Entre gloire et chute vertigineuse, une vraie douche écossaise pour l'aîné des Pasquier !

Dixième et dernier volume de la saga familiale des Pasquier.1 Dernier volume de la plume de Georges Duhamel. C’est au tour de Joseph d’être placé sous le feu des projecteurs... Président de 19 sociétés, vice-présidents de 4 autres, collectionneur d’art moderne (sa collection est tout simplement exceptionnelle), Joseph doit veiller à tout, en privé comme en public. Une dalle de marbre du vestibule qui bouge (Tiens, on se croirait dans Tintin !) et voilà Joseph qui crie des ordres. Appelez Chevrel tout de suite pour faire la réparation ! Non, pas la boucherie Sanzot, le marbrier Chevrel ! Et puis, Joseph est pris de la « fièvre de l’huile » (« l’oil fever ») ; ses puits de pétrole au Mexique (au Michoacan, précisément) l’accaparent, le troublent, le rendent fou, au point de croire à une conspiration contre lui. Joseph, contre toute attente, perd pied et vend une affaire juteuse pour une bouchée de pain. Une lettre anonyme, une rupture avec Hélène... une descente aux enfers, qui s’amorce doucement. La vie de Joseph ressemble à une toile abstraite, tout simplement... décadente.

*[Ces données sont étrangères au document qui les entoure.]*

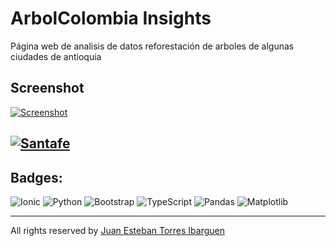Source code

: # ArbolColombia Insights
Página web de analisis de datos reforestación de arboles de algunas ciudades de antioquia
## Screenshot
[![Screenshot](https://firebasestorage.googleapis.com/v0/b/curriculum-vatea.appspot.com/o/ArbolColombia%20Insights%2FArbolColombia%20Insights.png?alt=media&token=14e52abc-2667-4547-8e15-7570282adee2 "Screenshot")](https://big-data-area-metropolitana.vercel.app/ "Screenshot")

[![Santafe](https://firebasestorage.googleapis.com/v0/b/curriculum-vatea.appspot.com/o/ArbolColombia%20Insights%2Fsantafe.png?alt=media&token=04c0b802-82d4-4956-aec5-6a1ec05a62c8 "Santafe")](https://big-data-area-metropolitana.vercel.app/home/SantaFe "Santafe")
------------


## Badges:
![Ionic](https://img.shields.io/badge/Ionic-%233880FF.svg?style=for-the-badge&logo=Ionic&logoColor=white) ![Python](https://img.shields.io/badge/python-3670A0?style=for-the-badge&logo=python&logoColor=ffdd54) ![Bootstrap](https://img.shields.io/badge/bootstrap-%238511FA.svg?style=for-the-badge&logo=bootstrap&logoColor=white) ![TypeScript](https://img.shields.io/badge/typescript-%23007ACC.svg?style=for-the-badge&logo=typescript&logoColor=white) 	![Pandas](https://img.shields.io/badge/pandas-%23150458.svg?style=for-the-badge&logo=pandas&logoColor=white) ![Matplotlib](https://img.shields.io/badge/Matplotlib-%23ffffff.svg?style=for-the-badge&logo=Matplotlib&logoColor=black)

------------

All rights reserved by [Juan Esteban Torres Ibarguen](https://github.com/black-software100 "Juan Esteban Torres Ibarguen")

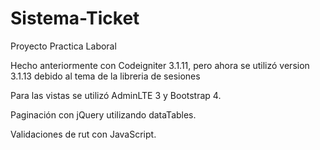 # Sistema-Ticket
Proyecto Practica Laboral

Hecho anteriormente con Codeigniter 3.1.11, pero ahora se utilizó version 3.1.13 debido al tema de la libreria de sesiones

Para las vistas se utilizó AdminLTE 3 y Bootstrap 4.

Paginación con jQuery utilizando dataTables.

Validaciones de rut con JavaScript.
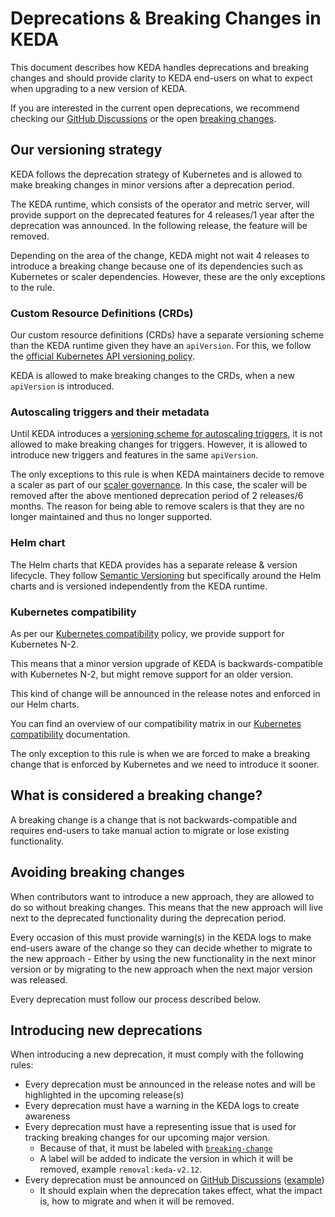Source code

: # Deprecations & Breaking Changes in KEDA

This document describes how KEDA handles deprecations and breaking changes and should provide clarity to KEDA end-users on what to expect when upgrading to a new version of KEDA.

If you are interested in the current open deprecations, we recommend checking our [GitHub Discussions](https://github.com/kedacore/keda/discussions/categories/deprecations) or the open [breaking changes](https://github.com/kedacore/keda/issues?q=is%3Aopen+label%3Abreaking-change+sort%3Aupdated-desc).

## Our versioning strategy

KEDA follows the deprecation strategy of Kubernetes and is allowed to make breaking changes in minor versions after a deprecation period.

The KEDA runtime, which consists of the operator and metric server, will provide support on the deprecated features for 4 releases/1 year after the deprecation was announced. In the following release, the feature will be removed.

Depending on the area of the change, KEDA might not wait 4 releases to introduce a breaking change because one of its dependencies such as Kubernetes or scaler dependencies. However, these are the only exceptions to the rule.

### Custom Resource Definitions (CRDs)

Our custom resource definitions (CRDs) have a separate versioning scheme than the KEDA runtime given they have an `apiVersion`. For this, we follow the [official Kubernetes API versioning policy](https://kubernetes.io/docs/reference/using-api/#api-versioning).

KEDA is allowed to make breaking changes to the CRDs, when a new `apiVersion` is introduced.

### Autoscaling triggers and their metadata

Until KEDA introduces a [versioning scheme for autoscaling triggers](https://github.com/kedacore/keda/issues/613), it is not allowed to make breaking changes for triggers.
However, it is allowed to introduce new triggers and features in the same `apiVersion`.

The only exceptions to this rule is when KEDA maintainers decide to remove a scaler as part of our [scaler governance](SCALERS.md). In this case, the scaler will be removed after the above mentioned deprecation period of 2 releases/6 months. The reason for being able to remove scalers is that they are no longer maintained and thus no longer supported.

### Helm chart

The Helm charts that KEDA provides has a separate release & version lifecycle. They follow [Semantic Versioning](https://semver.org/) but specifically around the Helm charts and is versioned independently from the KEDA runtime.

### Kubernetes compatibility

As per our [Kubernetes compatibility](https://keda.sh/docs/latest/operate/cluster/#kubernetes-compatibility) policy, we provide support for Kubernetes N-2.

This means that a minor version upgrade of KEDA is backwards-compatible with Kubernetes N-2, but might remove support for an older version.

This kind of change will be announced in the release notes and enforced in our Helm charts.

You can find an overview of our compatibility matrix in our [Kubernetes compatibility](https://keda.sh/docs/latest/operate/cluster/#kubernetes) documentation.

The only exception to this rule is when we are forced to make a breaking change that is enforced by Kubernetes and we need to introduce it sooner.

## What is considered a breaking change?

A breaking change is a change that is not backwards-compatible and requires end-users to take manual action to migrate or lose existing functionality.

## Avoiding breaking changes

When contributors want to introduce a new approach, they are allowed to do so without breaking changes. This means that the new approach will live next to the deprecated functionality during the deprecation period.

Every occasion of this must provide warning(s) in the KEDA logs to make end-users aware of the change so they can decide whether to migrate to the new approach - Either by using the new functionality in the next minor version or by migrating to the new approach when the next major version was released.

Every deprecation must follow our process described below.

## Introducing new deprecations

When introducing a new deprecation, it must comply with the following rules:

- Every deprecation must be announced in the release notes and will be highlighted in the upcoming release(s)
- Every deprecation must have a warning in the KEDA logs to create awareness
- Every deprecation must have a representing issue that is used for tracking breaking changes for our upcoming major version.
  - Because of that, it must be labeled with [`breaking-change`](https://github.com/kedacore/keda/issues?q=is%3Aopen+label%3Abreaking-change+sort%3Aupdated-desc)
  - A label will be added to indicate the version in which it will be removed, example `removal:keda-v2.12`.
- Every deprecation must be announced on [GitHub Discussions](https://github.com/kedacore/keda/discussions/categories/deprecations) ([example](https://github.com/kedacore/keda/discussions/3552))
  - It should explain when the deprecation takes effect, what the impact is, how to migrate and when it will be removed.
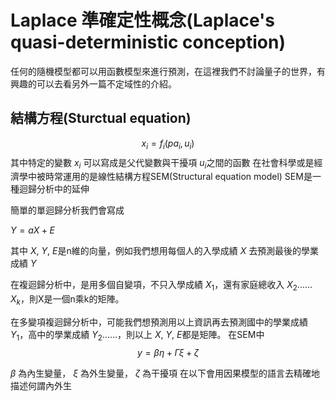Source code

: # Laplace 準確定性概念(Laplace's quasi-deterministic conception)
任何的隨機模型都可以用函數模型來進行預測，在這裡我們不討論量子的世界，有興趣的可以去看另外一篇不定域性的介紹。

## 結構方程(Sturctual equation)
$${x_i} = {f_i}\left( {p{a_i},{u_i}} \right)$$
其中特定的變數 $x_i$ 可以寫成是父代變數與干擾項 $u_i$之間的函數
在社會科學或是經濟學中被時常運用的是線性結構方程SEM(Structural equation model)
SEM是一種迴歸分析中的延伸


簡單的單迴歸分析我們會寫成

$Y = aX + E$

其中 $X$, $Y$, $E$是n維的向量，例如我們想用每個人的入學成績 $X$ 去預測最後的學業成績 $Y$


在複迴歸分析中，是用多個自變項，不只入學成績 $X_1$，還有家庭總收入 $X_2$...... $X_k$，則X是一個n乘k的矩陣。

在多變項複迴歸分析中，可能我們想預測用以上資訊再去預測國中的學業成績 $Y_1$，高中的學業成績 $Y_2$......，則以上 $X$, $Y$, $E$都是矩陣。
在SEM中
$$y = \beta \eta  + \Gamma \xi  + \zeta $$

$\beta$ 為內生變量， $\xi$ 為外生變量， $\zeta$ 為干擾項
在以下會用因果模型的語言去精確地描述何謂內外生
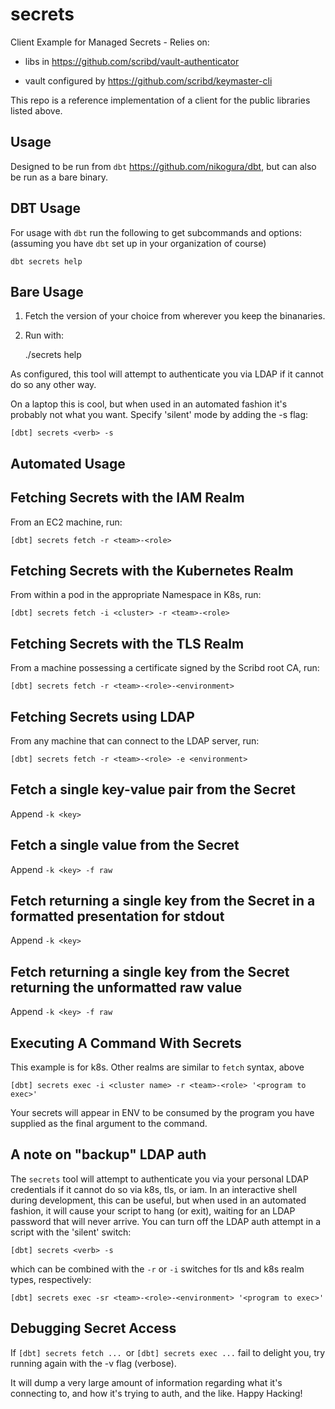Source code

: # secrets

Client Example for Managed Secrets - Relies on:

 * libs in https://github.com/scribd/vault-authenticator
 
 * vault configured by https://github.com/scribd/keymaster-cli

This repo is a reference implementation of a client for the public libraries listed above.

## Usage

Designed to be run from `dbt` https://github.com/nikogura/dbt, but can also be run as a bare binary.

## DBT Usage

For usage with `dbt` run the following to get subcommands and options: (assuming you have `dbt` set up in your organization of course)

    dbt secrets help
    
## Bare Usage

1. Fetch the version of your choice from wherever you keep the binanaries.

2. Run with:

    ./secrets help
    
As configured, this tool will attempt to authenticate you via LDAP if it cannot do so any other way. 

On a laptop this is cool, but when used in an automated fashion it's probably not what you want. Specify 'silent' mode by adding the -s flag:

    [dbt] secrets <verb> -s
        
## Automated Usage

## Fetching Secrets with the IAM Realm

From an EC2 machine, run:

    [dbt] secrets fetch -r <team>-<role>

## Fetching Secrets with the Kubernetes Realm

From within a pod in the appropriate Namespace in K8s, run:

    [dbt] secrets fetch -i <cluster> -r <team>-<role>
    
## Fetching Secrets with the TLS Realm

From a machine possessing a certificate signed by the Scribd root CA, run:

    [dbt] secrets fetch -r <team>-<role>-<environment>

## Fetching Secrets using LDAP

From any machine that can connect to the LDAP server, run:

`[dbt] secrets fetch -r <team>-<role> -e <environment>`

## Fetch a single key-value pair from the Secret

   Append `-k <key>`
    
## Fetch a single value from the Secret

   Append `-k <key> -f raw`

## Fetch returning a single key from the Secret in a formatted presentation for stdout

   Append `-k <key>`
    
## Fetch returning a single key from the Secret returning the unformatted raw value

   Append `-k <key> -f raw`

## Executing A Command With Secrets

This example is for k8s. Other realms are similar to `fetch` syntax, above

    [dbt] secrets exec -i <cluster name> -r <team>-<role> '<program to exec>'
    
Your secrets will appear in ENV to be consumed by the program you have supplied as the final argument to the command.

## A note on "backup" LDAP auth

The `secrets` tool will attempt to authenticate you via your personal LDAP credentials if it cannot do so via k8s, tls, or iam.  In an interactive shell during development, this can be useful, but when used in an automated fashion, it will cause your script to hang (or exit), waiting for an LDAP password that will never arrive.  You can turn off the LDAP auth attempt in a script with the 'silent' switch:

    [dbt] secrets <verb> -s
    
which can be combined with the `-r` or `-i` switches for tls and k8s realm types, respectively:

    [dbt] secrets exec -sr <team>-<role>-<environment> '<program to exec>'
    
## Debugging Secret Access

If `[dbt] secrets fetch ... `or `[dbt] secrets exec ...` fail to delight you, try running again with the -v flag (verbose). 

It will dump a very large amount of information regarding what it's connecting to, and how it's trying to auth, and the like.  Happy Hacking!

Joseph Pasquier, que d’eau, que d’eau !

Joseph a désormais la cinquantaine, 51 ans très précisément. De « haute taille », « robuste », il ressemble à une « bête puissante ». Une « encolure de percheron », des « membres vigoureux », une poitrine « musculeuse », de « gros traits », la description faite par Georges Duhamel est éloquente. Joseph ressemble, trait pour trait, à un quartier de viande (son visage a d’ailleurs la « couleur du jambon de Parme »). Après avoir arboré pendant longtemps la moustache, il est maintenant rasé de près. Des « sourcils touffus » surplombent le fameux regard bleu Pasquier, un « bleu indéfinissable ». Contrairement à ceux de son père, ses cheveux sont « gris presque blancs » ; il ne cherche, cependant, pas à les « teindre ». On voit briller des dents en or dans sa mâchoire puissante. Avec un tel aspect, on se doute que l’appétit est bon. Un appétit de paysan, des goûts de paysan. Du vin rouge versé dans le bouillon de viande (« un champoreau ») comme faisaient ses ancêtres. Joseph n’y voit rien de choquant. Un mélange pas plus étrange que celui réalisé lors des cocktails mondains (mélange de « gin, de jus de tomate, de vitriol, d’élixir parégorique et de 50 autres saletés »).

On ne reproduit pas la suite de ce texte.